“He was wowed by Obama’s oratorical gifts and believed that the country was ready to embrace a black presidential candidate, especially one such as Obama — a ‘light-skinned’ African American ‘with no Negro dialect, unless he wanted to have one,’ as he said privately.” Nice one Harry. The pre-release chatter surrounding 2008 campaign journalists John Heilemann and Mark Halperin’s new book “Game Change”, has been focused squarely on Harry Reid’s comments.
The Senate Majority Leader is, of course, no stranger to gaffes. Politico.com published an anthology of them yesterday. They would be on par with the Bushisms that we all miss were it not for the fact that Reid’s are even more offensive. Let’s review a few:
“This war is lost.” (April 2007) – This comment about the Iraq war would be harder to defend today with casualities at an all-time low and troops pulling out.
“I think it’s going to help us.” (August 2009) – Reid’s words of wisdom at the death of Ted Kennedy, spoken as a rallying cry to inspire Democrats to pass health care reform.
“You can always tell when it is summertime because you can smell the visitors. The visitors stand out in the high humidity, heat, and they sweat.” (December 2008) – His views on tourists in the American capitol.
(My favorite) “I think this guy is a loser” (May 2005) – From one wordsmith to another – Reid’s views on George W. Bush. What’s even better is how he defended this comment. Politico says it best: “Reminded later that he’d called the president a ‘loser,’ Reid volunteered that he’d also called him ‘a liar.’ He also noted that he’d apologized for the first line — but not for the second.”
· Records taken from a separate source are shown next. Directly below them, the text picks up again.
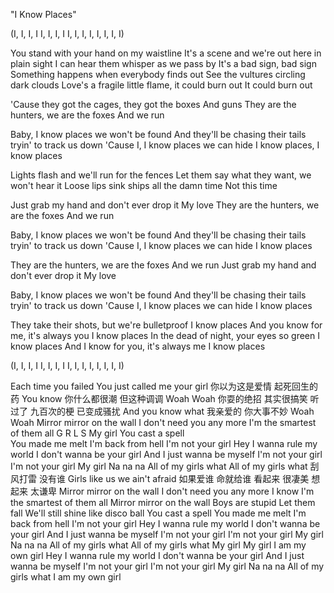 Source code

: "I Know Places"

(I, I, I, I I, I, I, I I, I, I, I, I, I, I, I)

You stand with your hand on my waistline
It's a scene and we're out here in plain sight
I can hear them whisper as we pass by
It's a bad sign, bad sign
Something happens when everybody finds out
See the vultures circling dark clouds
Love's a fragile little flame, it could burn out
It could burn out

'Cause they got the cages, they got the boxes
And guns
They are the hunters, we are the foxes
And we run

Baby, I know places we won't be found
And they'll be chasing their tails tryin' to track us down
'Cause I, I know places we can hide
I know places, I know places

Lights flash and we'll run for the fences
Let them say what they want, we won't hear it
Loose lips sink ships all the damn time
Not this time

Just grab my hand and don't ever drop it
My love
They are the hunters, we are the foxes
And we run

Baby, I know places we won't be found
And they'll be chasing their tails tryin' to track us down
'Cause I, I know places we can hide
I know places

They are the hunters, we are the foxes
And we run
Just grab my hand and don't ever drop it
My love

Baby, I know places we won't be found
And they'll be chasing their tails tryin' to track us down
'Cause I, I know places we can hide
I know places

They take their shots, but we're bulletproof
I know places
And you know for me, it's always you
I know places
In the dead of night, your eyes so green
I know places
And I know for you, it's always me
I know places

(I, I, I, I I, I, I, I I, I, I, I, I, I, I, I)





Each time you failed
You just called me your girl
你以为这是爱情 起死回生的药
You know
你什么都很潮 但这种调调
Woah Woah
你耍的绝招 其实很搞笑
听过了 九百次的梗
已变成骚扰
And you know what
我亲爱的 你大事不妙
Woah Woah
Mirror mirror on the wall
I don't need you any more
I'm the smartest of them all
G R L S My girl
You cast a spell    
You made me melt
I'm back from hell
I'm not your girl
Hey I wanna rule my world
I don't wanna be your girl
And I just wanna be myself
I'm not your girl
I'm not your girl
My girl
Na na na
All of my girls what
All of my girls what
刮风打雷 没有谁
Girls like us we ain't afraid
如果爱谁 命就给谁
看起来 很凄美
想起来 太谦卑
Mirror mirror on the wall
I don't need you any more
I know I'm the smartest of them all
Mirror mirror on the wall
Boys are stupid Let them fall
We'll still shine like disco ball
You cast a spell
You made me melt
I'm back from hell
I'm not your girl
Hey I wanna rule my world
I don't wanna be your girl
And I just wanna be myself
I'm not your girl
I'm not your girl
My girl
Na na na
All of my girls what
All of my girls what
My girl
My girl
I am my own girl
Hey I wanna rule my world
I don't wanna be your girl
And I just wanna be myself
I'm not your girl
I'm not your girl
My girl
Na na na
All of my girls what
I am my own girl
Reid has also apologized for his most recent comments to Obama (who immediately accepted) and a slew of civil rights leaders in a weekend-long effort to mitigate the damage of his words that have caused a veritable firestorm. As troubling as Reid’s comments were, they only seem to fall in line with an embarrassing pile-up of anachronistic asides, perpetuated by other babyboomer Democratic big wigs.
“Game Change” also references Ted Kennedy’s fury after a conversation with Bill Clinton in which the former president lobbied him to endorse Hillary for president and then went on to deride Obama, saying, “A few years ago, this guy would have been getting us coffee.”
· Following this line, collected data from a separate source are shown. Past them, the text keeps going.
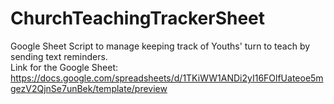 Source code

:# ChurchTeachingTrackerSheet
Google Sheet Script to manage keeping track of Youths' turn to teach by sending text reminders.<br>
Link for the Google Sheet: https://docs.google.com/spreadsheets/d/1TKiWW1ANDi2yI16FOlfUateoe5mgezV2QjnSe7unBek/template/preview
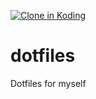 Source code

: 
[![Clone in Koding](http://kbutton.org/clone.png?v1379977976003)](http://kbutton.org/f/dotfiles)

dotfiles
========

Dotfiles for myself
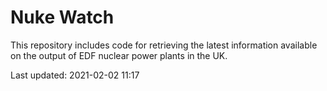 # Nuke Watch

This repository includes code for retrieving the latest information available on the output of EDF nuclear power plants in the UK.

Last updated: 2021-02-02 11:17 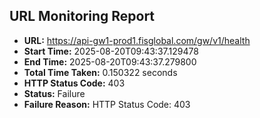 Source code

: ## URL Monitoring Report

- **URL:** https://api-gw1-prod1.fisglobal.com/gw/v1/health
- **Start Time:** 2025-08-20T09:43:37.129478
- **End Time:** 2025-08-20T09:43:37.279800
- **Total Time Taken:** 0.150322 seconds
- **HTTP Status Code:** 403
- **Status:** Failure
- **Failure Reason:** HTTP Status Code: 403
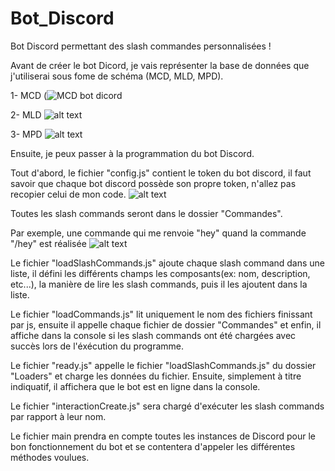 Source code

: # Bot_Discord
Bot Discord permettant des slash commandes personnalisées !

Avant de créer le bot Dicord, je vais représenter la base de données que j'utiliserai sous fome de schéma (MCD, MLD, MPD).

1- MCD
(![MCD bot dicord](https://github.com/RyanLacaze/Bot_Discord/assets/157478500/3a81db2f-0d69-4735-8be0-c8461a218755)

2- MLD
![alt text](https://imagizer.imageshack.com/v2/1536x286q90/r/924/QJAq4Z.png)

3- MPD
![alt text](https://imagizer.imageshack.com/v2/1536x308q90/r/924/SEYnCZ.png)

Ensuite, je peux passer à la programmation du bot Discord.

Tout d'abord, le fichier "config.js" contient le token du bot discord, il faut savoir que chaque bot discord possède son propre token, n'allez pas recopier celui de mon code.
![alt text](https://imagizer.imageshack.com/v2/991x106q70/r/924/eKjGjF.png)

Toutes les slash commands seront dans le dossier "Commandes".

Par exemple, une commande qui me renvoie "hey" quand la commande "/hey" est réalisée
![alt text](https://imagizer.imageshack.com/v2/375x397q90/r/923/iwDPfi.png)

Le fichier "loadSlashCommands.js" ajoute chaque slash command dans une liste, il défini les différents champs les composants(ex: nom, description, etc...),
la manière de lire les slash commands, puis il les ajoutent dans la liste.

Le fichier "loadCommands.js" lit uniquement le nom des fichiers finissant par js, ensuite il appelle chaque fichier de dossier "Commandes" et enfin,
il affiche dans la console si les slash commands ont été chargées avec succès lors de l'éxécution du programme.

Le fichier "ready.js" appelle le fichier "loadSlashCommands.js" du dossier "Loaders" et charge les données du fichier. Ensuite, simplement à titre indiquatif,
il affichera que le bot est en ligne dans la console.

Le fichier "interactionCreate.js" sera chargé d'exécuter les slash commands par rapport à leur nom.

Le fichier main prendra en compte toutes les instances de Discord pour le bon fonctionnement du bot et se contentera d'appeler les différentes méthodes voulues.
Let’s not forget Joe Biden’s perky observation that Obama was the “first mainstream African-American who is articulate and bright and clean and a nice-looking guy.” This was his view at the start of the campaigning for the 2008 elections, when Biden himself was running for president.
Along with the expected campaign-trail blunders that plagued the paths of the presidential hopefuls ahead of the 2008 elections, check out Hillary’s condescending southern drawl to a mostly black crowd at Al Sharpton’s National Action Network convention. It is painful.
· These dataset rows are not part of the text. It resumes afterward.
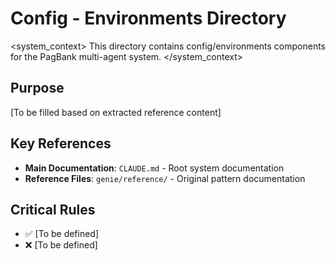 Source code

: # Config - Environments Directory

<system_context>
This directory contains config/environments components for the PagBank multi-agent system.
</system_context>

## Purpose

[To be filled based on extracted reference content]

## Key References

- **Main Documentation**: `CLAUDE.md` - Root system documentation
- **Reference Files**: `genie/reference/` - Original pattern documentation

## Critical Rules

- ✅ [To be defined]
- ❌ [To be defined]
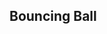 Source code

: ## Bouncing Ball

<script src="processing.min.js"></script>

<canvas data-processing-sources="boucing_ball_scratch.pde"></canvas>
But let’s not be overly harsh on the Democrats. Quite apart from Bush’s decade-long monosyllabic babble and most of Sarah Palin’s gone-rogue platform, we’ve been treated to some real gems from current Republican National Committee Chairman, Michael Steele. The verbose RNC leader has been enthusiastically promoting his book lately and has been drawing attention to himself, declaring that he does not think the Republicans will take back control of the House in November. Steele’s record on political correctness took a nose-dive when in a live Fox interview, he declared that “Our platform is one of the best political documents that’s been written in the last 25 years. Honest Injun on that.” He’s being criticized from every direction, especially by his own party leaders. Quick-thinking Steele is never without a retort, though. He told his Republican detractors to “Shut up,” and reminded them, “I’m the chairman. Deal with it.”
And there you have it, the one truly bipartisan position in Washington, DC: Who cares what the little people think when you are the one in power?